> BRIEF:
From the line with "v E tan L=(R" through the line with "bias **b** a are", inclusive, return each line of the data below exactly and leave the rest out.

> SOURCE MATERIAL:
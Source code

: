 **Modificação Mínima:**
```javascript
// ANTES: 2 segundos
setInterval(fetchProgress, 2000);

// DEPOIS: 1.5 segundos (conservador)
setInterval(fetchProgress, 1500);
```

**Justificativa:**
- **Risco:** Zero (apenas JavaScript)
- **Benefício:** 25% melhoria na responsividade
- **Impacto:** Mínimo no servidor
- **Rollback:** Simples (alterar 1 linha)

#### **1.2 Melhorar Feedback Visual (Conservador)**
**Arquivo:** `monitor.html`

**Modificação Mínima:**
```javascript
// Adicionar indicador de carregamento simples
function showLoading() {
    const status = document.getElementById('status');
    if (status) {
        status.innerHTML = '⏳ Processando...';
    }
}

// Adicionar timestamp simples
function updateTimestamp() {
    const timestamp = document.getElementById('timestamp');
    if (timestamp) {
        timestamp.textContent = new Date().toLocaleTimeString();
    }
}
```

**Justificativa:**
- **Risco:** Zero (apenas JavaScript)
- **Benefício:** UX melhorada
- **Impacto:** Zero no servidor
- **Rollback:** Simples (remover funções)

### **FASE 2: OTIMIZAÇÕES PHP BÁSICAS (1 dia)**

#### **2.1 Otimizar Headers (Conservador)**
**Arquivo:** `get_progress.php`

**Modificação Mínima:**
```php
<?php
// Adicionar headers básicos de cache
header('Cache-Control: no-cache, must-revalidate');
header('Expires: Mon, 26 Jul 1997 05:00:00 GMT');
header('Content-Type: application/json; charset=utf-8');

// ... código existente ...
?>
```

* * *

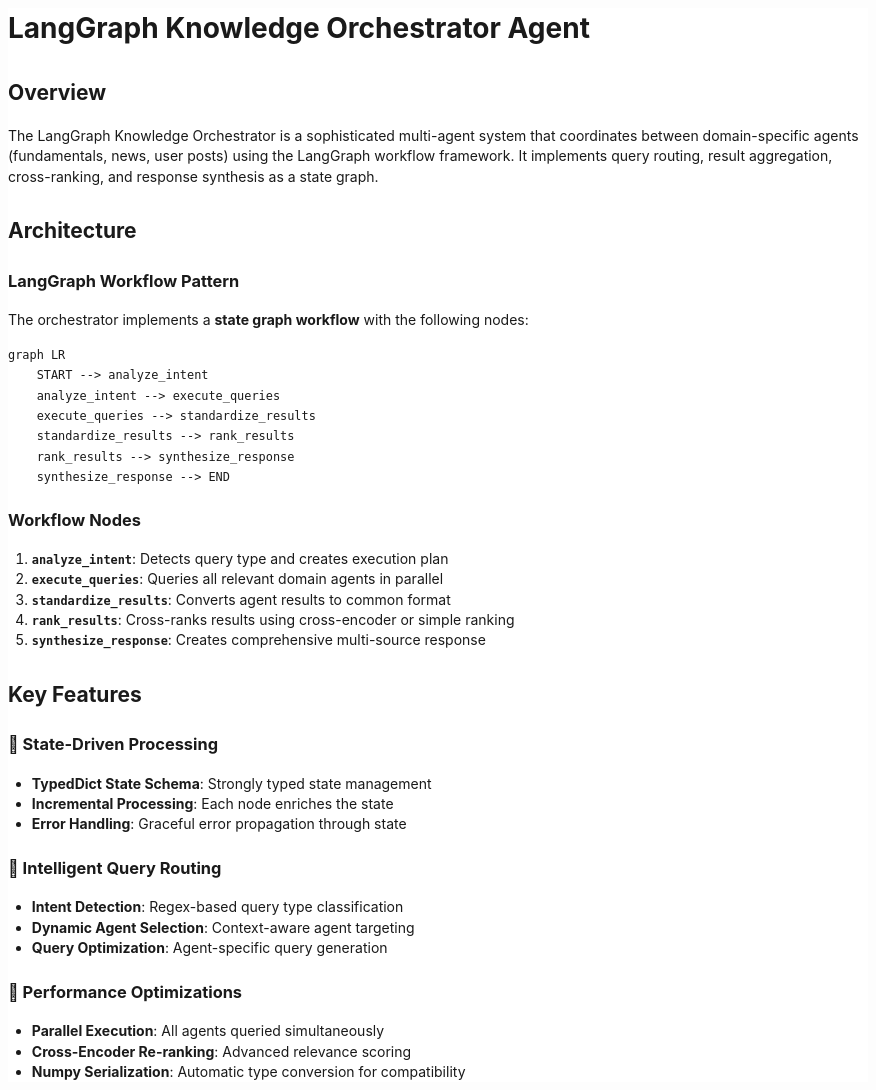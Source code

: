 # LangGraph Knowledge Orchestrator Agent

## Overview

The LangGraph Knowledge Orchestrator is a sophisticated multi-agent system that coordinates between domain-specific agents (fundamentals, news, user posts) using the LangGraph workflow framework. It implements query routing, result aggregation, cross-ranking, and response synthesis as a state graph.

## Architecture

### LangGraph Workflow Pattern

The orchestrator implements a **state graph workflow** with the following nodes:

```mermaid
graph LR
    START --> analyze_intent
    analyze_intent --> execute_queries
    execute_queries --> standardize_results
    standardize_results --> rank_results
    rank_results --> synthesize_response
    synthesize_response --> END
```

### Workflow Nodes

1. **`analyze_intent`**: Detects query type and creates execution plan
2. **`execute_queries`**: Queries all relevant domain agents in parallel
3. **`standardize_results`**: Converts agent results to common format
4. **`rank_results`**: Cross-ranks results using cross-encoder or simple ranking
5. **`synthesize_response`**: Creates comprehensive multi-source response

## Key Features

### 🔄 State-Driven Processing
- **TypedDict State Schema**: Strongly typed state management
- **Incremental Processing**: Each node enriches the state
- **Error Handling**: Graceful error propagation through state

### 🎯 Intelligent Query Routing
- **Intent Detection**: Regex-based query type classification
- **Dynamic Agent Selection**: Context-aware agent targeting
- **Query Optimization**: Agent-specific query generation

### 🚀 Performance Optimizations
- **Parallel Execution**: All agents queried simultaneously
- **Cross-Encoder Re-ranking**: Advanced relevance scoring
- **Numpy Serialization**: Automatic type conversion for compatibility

==

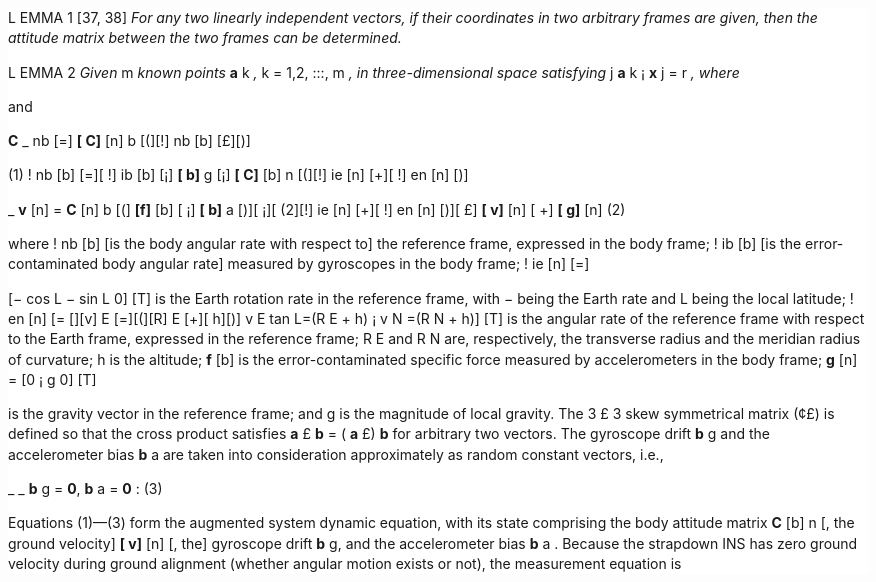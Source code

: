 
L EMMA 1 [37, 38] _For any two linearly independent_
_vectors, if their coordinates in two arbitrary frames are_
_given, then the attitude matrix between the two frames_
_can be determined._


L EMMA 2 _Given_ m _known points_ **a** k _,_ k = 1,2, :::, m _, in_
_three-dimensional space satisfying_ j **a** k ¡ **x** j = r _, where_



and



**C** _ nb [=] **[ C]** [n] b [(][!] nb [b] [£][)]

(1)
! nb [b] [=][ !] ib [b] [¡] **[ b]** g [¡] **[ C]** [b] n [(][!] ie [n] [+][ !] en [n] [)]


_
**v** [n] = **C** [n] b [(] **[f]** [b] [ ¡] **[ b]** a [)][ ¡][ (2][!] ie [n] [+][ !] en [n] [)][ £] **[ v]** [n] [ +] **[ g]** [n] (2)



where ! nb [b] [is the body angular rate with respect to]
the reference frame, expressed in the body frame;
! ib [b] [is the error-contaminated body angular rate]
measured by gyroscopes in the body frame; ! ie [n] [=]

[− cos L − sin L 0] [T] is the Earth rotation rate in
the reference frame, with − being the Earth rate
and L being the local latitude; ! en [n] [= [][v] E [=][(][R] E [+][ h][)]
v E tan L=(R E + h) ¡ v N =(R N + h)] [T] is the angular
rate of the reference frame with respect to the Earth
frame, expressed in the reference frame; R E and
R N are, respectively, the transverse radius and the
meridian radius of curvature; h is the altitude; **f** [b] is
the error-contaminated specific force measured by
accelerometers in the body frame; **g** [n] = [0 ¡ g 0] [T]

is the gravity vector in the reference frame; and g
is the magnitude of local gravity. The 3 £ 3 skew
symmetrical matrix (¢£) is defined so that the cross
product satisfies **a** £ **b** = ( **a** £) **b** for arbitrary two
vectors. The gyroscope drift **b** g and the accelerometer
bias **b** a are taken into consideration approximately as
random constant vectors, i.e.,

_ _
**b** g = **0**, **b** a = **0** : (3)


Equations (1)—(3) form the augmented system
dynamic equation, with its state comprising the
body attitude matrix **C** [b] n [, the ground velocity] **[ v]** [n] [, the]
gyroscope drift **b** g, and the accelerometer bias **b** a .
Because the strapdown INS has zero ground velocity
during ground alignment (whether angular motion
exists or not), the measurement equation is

> ANSWER SECTION:
v E tan L=(R E + h) ¡ v N =(R N + h)] [T] is the angular
rate of the reference frame with respect to the Earth
frame, expressed in the reference frame; R E and
R N are, respectively, the transverse radius and the
meridian radius of curvature; h is the altitude; **f** [b] is
the error-contaminated specific force measured by
accelerometers in the body frame; **g** [n] = [0 ¡ g 0] [T]

is the gravity vector in the reference frame; and g
is the magnitude of local gravity. The 3 £ 3 skew
symmetrical matrix (¢£) is defined so that the cross
product satisfies **a** £ **b** = ( **a** £) **b** for arbitrary two
vectors. The gyroscope drift **b** g and the accelerometer
bias **b** a are taken into consideration approximately as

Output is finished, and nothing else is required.